[Items listed in a dataset]
^^^^^^^^
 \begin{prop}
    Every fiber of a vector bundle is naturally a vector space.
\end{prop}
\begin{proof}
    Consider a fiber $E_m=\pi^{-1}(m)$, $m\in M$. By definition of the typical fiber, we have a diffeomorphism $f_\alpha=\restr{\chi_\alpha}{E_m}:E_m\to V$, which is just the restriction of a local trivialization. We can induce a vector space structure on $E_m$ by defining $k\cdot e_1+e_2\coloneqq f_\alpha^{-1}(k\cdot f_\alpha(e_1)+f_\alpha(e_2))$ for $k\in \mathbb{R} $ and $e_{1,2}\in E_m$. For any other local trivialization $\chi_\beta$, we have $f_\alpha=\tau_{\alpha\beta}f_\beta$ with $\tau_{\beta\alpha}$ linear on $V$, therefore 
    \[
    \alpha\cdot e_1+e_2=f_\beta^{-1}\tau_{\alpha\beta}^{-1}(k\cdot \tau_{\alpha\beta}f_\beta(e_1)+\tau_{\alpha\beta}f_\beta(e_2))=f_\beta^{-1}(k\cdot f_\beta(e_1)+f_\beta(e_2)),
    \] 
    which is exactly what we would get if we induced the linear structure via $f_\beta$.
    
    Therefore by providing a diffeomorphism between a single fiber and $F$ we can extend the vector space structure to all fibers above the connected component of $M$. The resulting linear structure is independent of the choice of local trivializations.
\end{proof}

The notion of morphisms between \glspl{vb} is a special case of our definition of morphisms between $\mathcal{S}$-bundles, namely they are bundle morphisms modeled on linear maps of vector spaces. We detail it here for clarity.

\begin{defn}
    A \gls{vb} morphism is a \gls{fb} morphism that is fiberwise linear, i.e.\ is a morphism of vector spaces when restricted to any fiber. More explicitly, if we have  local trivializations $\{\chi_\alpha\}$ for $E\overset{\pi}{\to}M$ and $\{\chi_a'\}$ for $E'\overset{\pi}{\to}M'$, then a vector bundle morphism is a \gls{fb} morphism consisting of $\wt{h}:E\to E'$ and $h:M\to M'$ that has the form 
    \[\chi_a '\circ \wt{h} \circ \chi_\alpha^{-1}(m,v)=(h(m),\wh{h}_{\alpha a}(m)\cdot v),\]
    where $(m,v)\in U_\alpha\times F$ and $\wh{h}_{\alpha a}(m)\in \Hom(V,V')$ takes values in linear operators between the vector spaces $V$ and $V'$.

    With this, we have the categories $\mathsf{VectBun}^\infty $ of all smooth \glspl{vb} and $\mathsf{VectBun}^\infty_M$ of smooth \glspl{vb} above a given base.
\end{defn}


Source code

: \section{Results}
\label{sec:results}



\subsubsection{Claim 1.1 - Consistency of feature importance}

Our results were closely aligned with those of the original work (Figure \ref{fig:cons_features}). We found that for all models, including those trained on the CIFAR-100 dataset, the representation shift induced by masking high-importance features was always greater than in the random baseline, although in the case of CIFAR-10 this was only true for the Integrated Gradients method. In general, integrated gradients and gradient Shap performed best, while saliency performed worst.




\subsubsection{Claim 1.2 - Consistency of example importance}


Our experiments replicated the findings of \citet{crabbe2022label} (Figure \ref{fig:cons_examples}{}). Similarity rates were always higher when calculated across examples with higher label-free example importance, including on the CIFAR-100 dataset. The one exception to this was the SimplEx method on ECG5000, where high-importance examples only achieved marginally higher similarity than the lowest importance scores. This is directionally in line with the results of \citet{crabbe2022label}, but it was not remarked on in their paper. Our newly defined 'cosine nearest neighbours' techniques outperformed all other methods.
^^^^^^^^
TASK INSTRUCTIONS:
Determine how many lines of the records hold the word "which", giving only that number.

SOLUTION BELOW:
2